The data Block Start

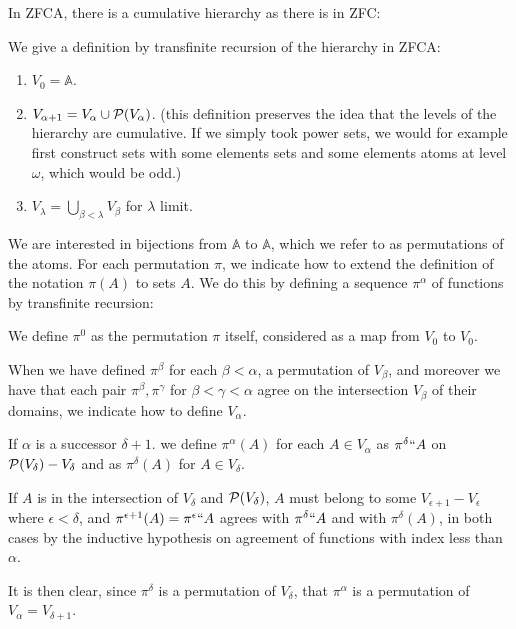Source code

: \documentclass[12pt]{book}
\begin{document}
In ZFCA, there is a cumulative hierarchy as there is in ZFC:

We give a definition by transfinite recursion of the hierarchy in ZFCA:

\begin{enumerate}

\item $V_0 = \mathbb A$.

\item $V_{\alpha+1} = V_{\alpha} \cup {\cal P}(V_{\alpha})$.  (this definition preserves the idea that the levels of the hierarchy are cumulative.  If we simply took power sets, we would for example first construct sets with some elements sets and some elements atoms at level $\omega$, which would be odd.)

\item $V_{\lambda} = \bigcup_{\beta<\lambda}V_{\beta}$ for $\lambda$ limit.

\end{enumerate}

We are interested in bijections from $\mathbb A$ to $\mathbb A$, which we refer to as permutations of the atoms.  For each permutation $\pi$, we indicate how to extend the definition of the notation $\pi(A)$ to sets $A$.   We do this by defining a sequence $\pi^{\alpha}$ of functions by transfinite recursion:

We define $\pi^0$ as the permutation $\pi$ itself, considered as a map from $V_0$ to $V_0$.

When we have defined $\pi^{\beta}$ for each $\beta<\alpha$, a permutation of $V_{\beta}$, and moreover we have that each pair $\pi^{\beta}, \pi^{\gamma}$ for $\beta<\gamma<\alpha$ agree on the intersection $V_{\beta}$ of their domains, we indicate how to define $V_{\alpha}$.

If $\alpha$ is a successor $\delta+1$. we define $\pi^{\alpha}(A)$ for each $A \in V_{\alpha}$ as $\pi^{\delta}``A$ on ${\cal P}(V_{\delta})-V_{\delta}$ and as $\pi^{\delta}(A)$ for $A \in V_{\delta}$.   

If $A$ is in the intersection of $V_{\delta}$ and ${\cal P}(V_{\delta})$, $A$ must belong to some $V_{\epsilon+1}-V_{\epsilon}$ where $\epsilon<\delta$, and $\pi^{\epsilon+1}(A) = \pi^{\epsilon}``A$ agrees with $\pi^{\delta}``A$ and with $\pi^{\delta}(A)$, in both cases by the inductive hypothesis on agreement of functions with index less than $\alpha$.

 It is then clear, since $\pi^{\delta}$ is a permutation of $V_{\delta}$,
that $\pi^{\alpha}$ is a permutation of $V_{\alpha} = V_{\delta+1}$.  
\end{document}

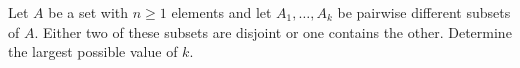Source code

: Let $A$ be a set with $n\geq 1$ elements and let $A_1,\dots,A_k$ be pairwise different subsets of $A$.
Either two of these subsets are disjoint or one contains the other.
Determine the largest possible value of $k$.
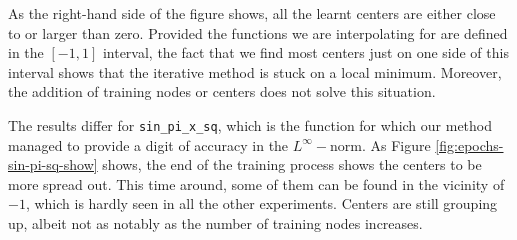 \documentclass[12pt]{report} %
\begin{document}
As the right-hand side of the figure shows, all the learnt centers are either close to or larger than zero. Provided the functions we are interpolating for are defined in the $[-1,1]$ interval, the fact that we find most centers just on one side of this interval shows that the iterative method is stuck on a local minimum. Moreover, the addition of training nodes or centers does not solve this situation.

The results differ for \texttt{sin\_pi\_x\_sq}, which is the function for which our method managed to provide a digit of accuracy in the $L^\infty-$norm. As Figure \ref{fig:epochs-sin-pi-sq-show} shows, the end of the training process shows the centers to be more spread out. This time around, some of them can be found in the vicinity of $-1$, which is hardly seen in all the other experiments. Centers are still grouping up, albeit not as notably as the number of training nodes increases.
\end{document}
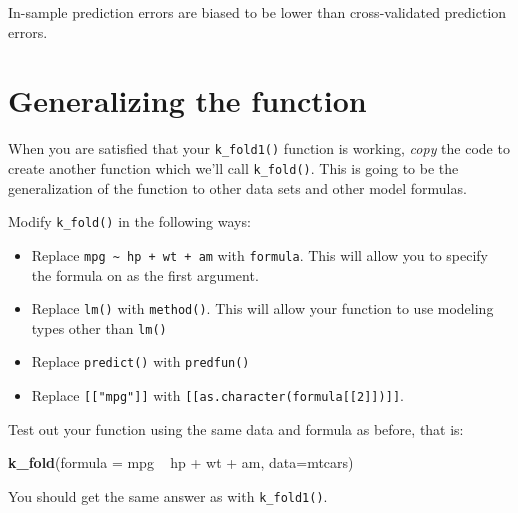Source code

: \documentclass[]{tufte-handout}
\newenvironment{Shaded}{}{}
\newcommand{\KeywordTok}[1]{\textcolor[rgb]{0.00,0.44,0.13}{\textbf{{#1}}}}
\newcommand{\DataTypeTok}[1]{\textcolor[rgb]{0.56,0.13,0.00}{{#1}}}
\newcommand{\StringTok}[1]{\textcolor[rgb]{0.25,0.44,0.63}{{#1}}}
\newcommand{\NormalTok}[1]{{#1}}
\providecommand{\tightlist}{%
  \setlength{\itemsep}{0pt}\setlength{\parskip}{0pt}}
\begin{document}
In-sample prediction errors are biased to be lower than cross-validated
prediction errors.

\section{Generalizing the function}\label{generalizing-the-function}

When you are satisfied that your \texttt{k\_fold1()} function is
working, \emph{copy} the code to create another function which we'll
call \texttt{k\_fold()}. This is going to be the generalization of the
function to other data sets and other model formulas.

Modify \texttt{k\_fold()} in the following ways:

\begin{itemize}
\tightlist
\item
  Replace \texttt{mpg\ \textasciitilde{}\ hp\ +\ wt\ +\ am} with
  \texttt{formula}. This will allow you to specify the formula on as the
  first argument.
\item
  Replace \texttt{lm()} with \texttt{method()}. This will allow your
  function to use modeling types other than \texttt{lm()}
\item
  Replace \texttt{predict()} with \texttt{predfun()}
\item
  Replace \texttt{{[}{[}"mpg"{]}{]}} with
  \texttt{{[}{[}as.character(formula{[}{[}2{]}{]}){]}{]}}.
\end{itemize}

Test out your function using the same data and formula as before, that
is:

\begin{Shaded}
\begin{Highlighting}[]
\KeywordTok{k_fold}\NormalTok{(}\DataTypeTok{formula =} \NormalTok{mpg ~}\StringTok{ }\NormalTok{hp +}\StringTok{ }\NormalTok{wt +}\StringTok{ }\NormalTok{am, }\DataTypeTok{data=}\NormalTok{mtcars)}
\end{Highlighting}
\end{Shaded}

You should get the same answer as with \texttt{k\_fold1()}.
\end{document}
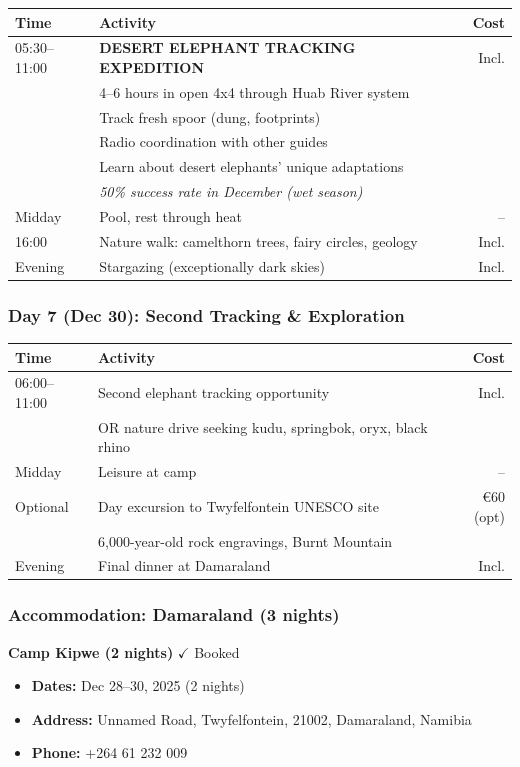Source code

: \documentclass[11pt]{article}
\newcommand{\booked}{\textcolor{accentcolor}{$\checkmark$ Booked}}
\begin{document}
\begin{tabular}{llr}
\toprule
\textbf{Time} & \textbf{Activity} & \textbf{Cost} \\
\midrule
05:30--11:00 & \textbf{DESERT ELEPHANT TRACKING EXPEDITION} & Incl. \\
& 4--6 hours in open 4x4 through Huab River system & \\
& Track fresh spoor (dung, footprints) & \\
& Radio coordination with other guides & \\
& Learn about desert elephants' unique adaptations & \\
& \textit{50\% success rate in December (wet season)} & \\
Midday & Pool, rest through heat & -- \\
16:00 & Nature walk: camelthorn trees, fairy circles, geology & Incl. \\
Evening & Stargazing (exceptionally dark skies) & Incl. \\
\bottomrule
\end{tabular}

\subsubsection{Day 7 (Dec 30): Second Tracking \& Exploration}

\begin{tabular}{llr}
\toprule
\textbf{Time} & \textbf{Activity} & \textbf{Cost} \\
\midrule
06:00--11:00 & Second elephant tracking opportunity & Incl. \\
& OR nature drive seeking kudu, springbok, oryx, black rhino & \\
Midday & Leisure at camp & -- \\
Optional & Day excursion to Twyfelfontein UNESCO site & €60 (opt) \\
& 6,000-year-old rock engravings, Burnt Mountain & \\
Evening & Final dinner at Damaraland & Incl. \\
\bottomrule
\end{tabular}

\subsubsection{Accommodation: Damaraland (3 nights)}

\textbf{Camp Kipwe (2 nights)} \hfill \booked

\begin{itemize}
    \item \textbf{Dates:} Dec 28--30, 2025 (2 nights)
    \item \textbf{Address:} Unnamed Road, Twyfelfontein, 21002, Damaraland, Namibia
    \item \textbf{Phone:} +264 61 232 009
\end{itemize}
\end{document}
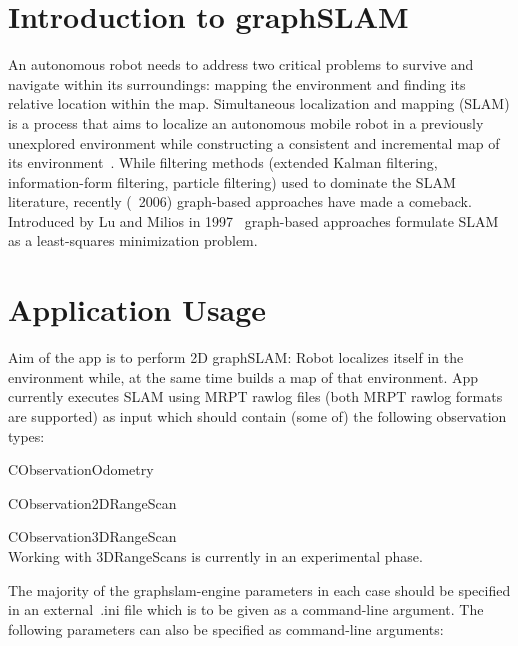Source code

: \section{Introduction to graphSLAM}
An autonomous robot needs to address two critical problems to survive and
navigate within its surroundings: mapping the environment and finding its
relative location within the map. Simultaneous localization and mapping
(SLAM) is a process that aims to localize an autonomous mobile robot in a
previously unexplored environment while constructing a consistent and
incremental map of its environment~\cite{Saeedi2016}.
While filtering methods (extended Kalman filtering, information-form
filtering, particle filtering) used to dominate the SLAM literature, recently
(~2006) graph-based approaches have made a comeback. Introduced by Lu and
Milios in 1997~\cite{Lu1994} graph-based approaches formulate SLAM as a least-squares
minimization problem.

\section{Application Usage}

Aim of the app is to perform 2D graphSLAM: Robot localizes itself in the
environment while, at the same time builds a map of that environment. App
currently executes SLAM using MRPT rawlog files (both MRPT rawlog formats are
supported) as input which should contain (some of) the following observation
types:

\begin{itemize*}
    \item CObservationOdometry
    \item CObservation2DRangeScan
    \item CObservation3DRangeScan\hfill\\
        Working with 3DRangeScans is currently in an experimental phase.
\end{itemize*}

The majority of the graphslam-engine parameters in each case should be
specified in an external~.ini file which is to be given as a command-line
argument. The following parameters can also be specified as command-line
arguments:

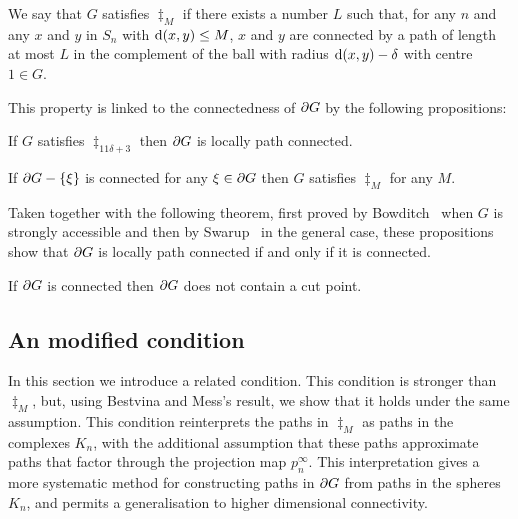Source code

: \documentclass[a4paper]{article}
\begin{document}
\begin{definition}
  We say that $G$ satisfies $\ddag_M$ if there exists a number $L$ such that,
  for any $n$ and any $x$ and $y$ in $S_n$ with $\operatorname{d}(x,y) \leq M$, $x$ and
  $y$ are connected by a path of length at most $L$ in the complement of the
  ball with radius $\operatorname{d}(x,y) - \delta$ with centre $1 \in G$.
\end{definition}

This property is linked to the connectedness of $\partial G$ by the following
propositions:

\begin{proposition}\cite[Proposition 3.2]{bestvinamess91}
  If $G$ satisfies $\ddag_{11\delta + 3}$ then $\partial G$ is locally path
  connected.
\end{proposition}

\begin{proposition}\cite[Proposition ?]{bestvinamess91}\label{prop:BM2}
  If $\partial G - \left\{\xi\right\}$ is connected for any $\xi \in \partial G$ then
  $G$ satisfies $\ddag_M$ for any $M$.
\end{proposition}

Taken together with the following theorem, first proved by
Bowditch~\cite{bowditch98b} when $G$ is strongly accessible and then by
Swarup~\cite{swarup96} in the general case, these propositions show that
$\partial G$ is locally path connected if and only if it is connected.

\begin{theorem}\cite{bowditch98b,swarup96}
  If $\partial G$ is connected then $\partial G$ does not contain a cut
  point.
\end{theorem}

\subsection{An modified condition}

In this section we introduce a related condition. This condition is stronger
than $\ddag_M$, but, using Bestvina and Mess's result, we show that it holds
under the same assumption. This condition reinterprets the paths in $\ddag_M$
as paths in the complexes $K_n$, with the additional assumption that these
paths approximate paths that factor through the projection map $p^\infty_n$.
This interpretation gives a more systematic method for constructing paths in
$\partial G$ from paths in the spheres $K_n$, and permits a generalisation to
higher dimensional connectivity.
\end{document}
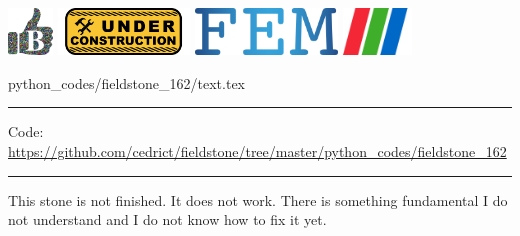 \noindent
\includegraphics[height=1.25cm]{images/pictograms/benchmark}
\includegraphics[height=1.25cm]{images/pictograms/under_construction}
\includegraphics[height=1.25cm]{images/pictograms/FEM}
\includegraphics[height=1.25cm]{images/pictograms/paraview}


\begin{flushright} {\tiny {\color{gray} python\_codes/fieldstone\_162/text.tex}} \end{flushright}

%

\par\noindent\rule{\textwidth}{0.4pt}

\begin{center}
\inpython
{\small Code: \url{https://github.com/cedrict/fieldstone/tree/master/python_codes/fieldstone_162}}
\end{center}

\par\noindent\rule{\textwidth}{0.4pt}


{\color{red} This stone is not finished. It does not work. There is something 
fundamental I do not understand and I do not know how to fix it yet.}

\vspace{.5cm}

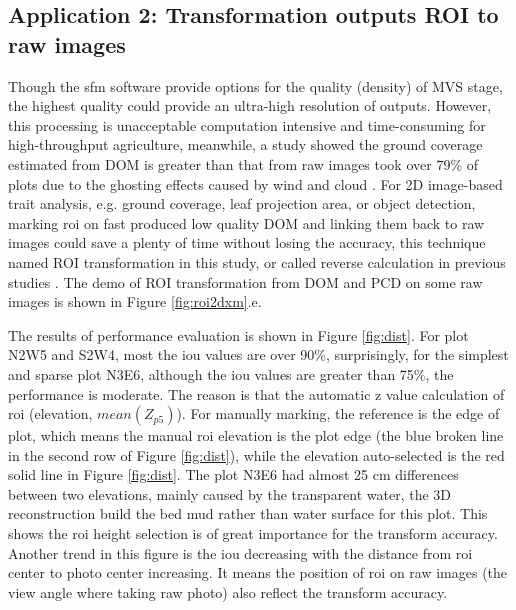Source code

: \documentclass[doublespacing]{configs/bmcart}
\begin{document}
\subsection*{Application 2: Transformation outputs ROI to raw images}
Though the \acrshort*{sfm} software provide options for the quality (density) of MVS stage, the highest quality could provide an ultra-high resolution of outputs. However, this processing is unacceptable computation intensive and time-consuming for high-throughput agriculture, meanwhile, a study showed the ground coverage estimated from DOM is greater than that from raw images took over 79\% of plots due to the ghosting effects caused by wind and cloud \cite{duan_comparison_2017}. For 2D image-based trait analysis, e.g. ground coverage, leaf projection area, or object detection, marking \acrshort*{roi} on fast produced low quality DOM and linking them back to raw images could save a plenty of time without losing the accuracy, this technique named ROI transformation in this study, or called reverse calculation in previous studies \cite{tresch_easympe_2019, duan_comparison_2017}. The demo of ROI transformation from DOM and PCD on some raw images is shown in Figure \ref{fig:roi2dxm}.e.

The results of performance evaluation is shown in Figure \ref{fig:dist}. For plot N2W5 and S2W4, most the \acrshort*{iou} values are over 90\%, surprisingly, for the simplest and sparse plot N3E6, although the \acrshort{iou} values are greater than 75\%, the performance is moderate. The reason is that the automatic z value calculation of \acrshort*{roi} (elevation, $mean(Z_{p5})$). For manually marking, the reference is the edge of plot, which means the manual \acrshort*{roi} elevation is the plot edge (the blue broken line in the second row of Figure \ref{fig:dist}), while the elevation auto-selected is the red solid line in Figure \ref{fig:dist}. The plot N3E6 had almost 25 cm differences between two elevations, mainly caused by the transparent water, the 3D reconstruction build the bed mud rather than water surface for this plot. This shows the \acrshort*{roi} height selection is of great importance for the transform accuracy. Another trend in this figure is the \acrshort*{iou} decreasing with the distance from \acrshort*{roi} center to photo center increasing. It means the position of \acrshort*{roi} on raw images (the view angle where taking raw photo) also reflect the transform accuracy. 
\end{document}
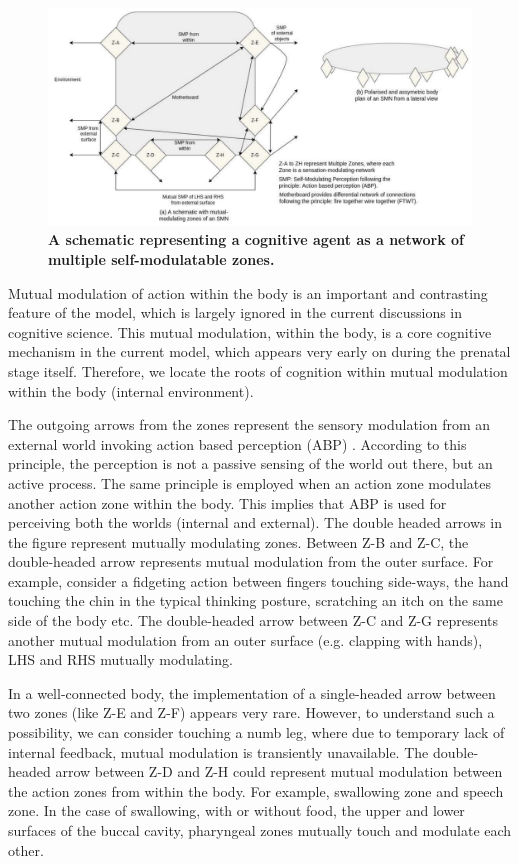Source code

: \begin{figure}[ht] 
\includegraphics[width=\textwidth]{graphics/self-modulating-perception.pdf}
\caption{\textbf{A schematic representing a cognitive agent as a network of multiple self-modulatable zones.}}
\label{smn}
\end{figure}

Mutual modulation of action within the body is an important and contrasting feature of the model, which is largely ignored in the current discussions in cognitive science. This mutual modulation, within the body, is a core cognitive mechanism in the current model, which appears very early on during the prenatal stage itself. Therefore, we locate the roots of cognition within mutual modulation within the body (internal environment).

The outgoing arrows from the zones represent the sensory modulation from an external world invoking action based perception (ABP) \cite{noe_action_2004}. According to this principle, the perception is not a passive sensing of the world out there, but an active process. The same principle is employed when an action zone modulates another action zone within the body. This implies that ABP is used for perceiving both the worlds (internal and external). The double headed arrows in the figure represent mutually modulating zones. Between Z-B and Z-C, the double-headed arrow represents mutual modulation from the outer surface. For example, consider a fidgeting action between fingers touching side-ways, the hand touching the chin in the typical thinking posture, scratching an itch on the same side of the body etc. The double-headed arrow between Z-C and Z-G represents another mutual modulation from an outer surface (e.g. clapping with hands), LHS and RHS mutually modulating.

In a well-connected body, the implementation of a single-headed arrow between two zones (like Z-E and Z-F) appears very rare. However, to understand such a possibility, we can consider touching a numb leg, where due to temporary lack of internal feedback, mutual modulation is transiently unavailable. The double-headed arrow between Z-D and Z-H could represent mutual modulation between the action zones from within the body. For example, swallowing zone and speech zone. In the case of swallowing, with or without food, the upper and lower surfaces of the buccal cavity, pharyngeal zones mutually touch and modulate each other.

The data Block End

Work order: Each line above from the one containing "function to use" through the one containing "adaptations & \\" is to be returned verbatim. Nothing else, and no pictures.

Answer to the exercise:
  function to use modeling types other than \texttt{lm()}
\item
  Replace \texttt{predict()} with \texttt{predfun()}
\item
  Replace \texttt{{[}{[}"mpg"{]}{]}} with
  \texttt{{[}{[}as.character(formula{[}{[}2{]}{]}){]}{]}}.
\end{itemize}

Test out your function using the same data and formula as before, that
is:

\begin{Shaded}
\begin{Highlighting}[]
\KeywordTok{k_fold}\NormalTok{(}\DataTypeTok{formula =} \NormalTok{mpg ~}\StringTok{ }\NormalTok{hp +}\StringTok{ }\NormalTok{wt +}\StringTok{ }\NormalTok{am, }\DataTypeTok{data=}\NormalTok{mtcars)}
\end{Highlighting}
\end{Shaded}

You should get the same answer as with \texttt{k\_fold1()}.
\end{document}
Source code

: \documentclass[11pt]{article}
\newcommand{\booked}{\textcolor{accentcolor}{$\checkmark$ Booked}}
\begin{document}
\begin{tabular}{llr}
\toprule
\textbf{Time} & \textbf{Activity} & \textbf{Cost} \\
\midrule
05:30--11:00 & \textbf{DESERT ELEPHANT TRACKING EXPEDITION} & Incl. \\
& 4--6 hours in open 4x4 through Huab River system & \\
& Track fresh spoor (dung, footprints) & \\
& Radio coordination with other guides & \\
& Learn about desert elephants' unique adaptations & \\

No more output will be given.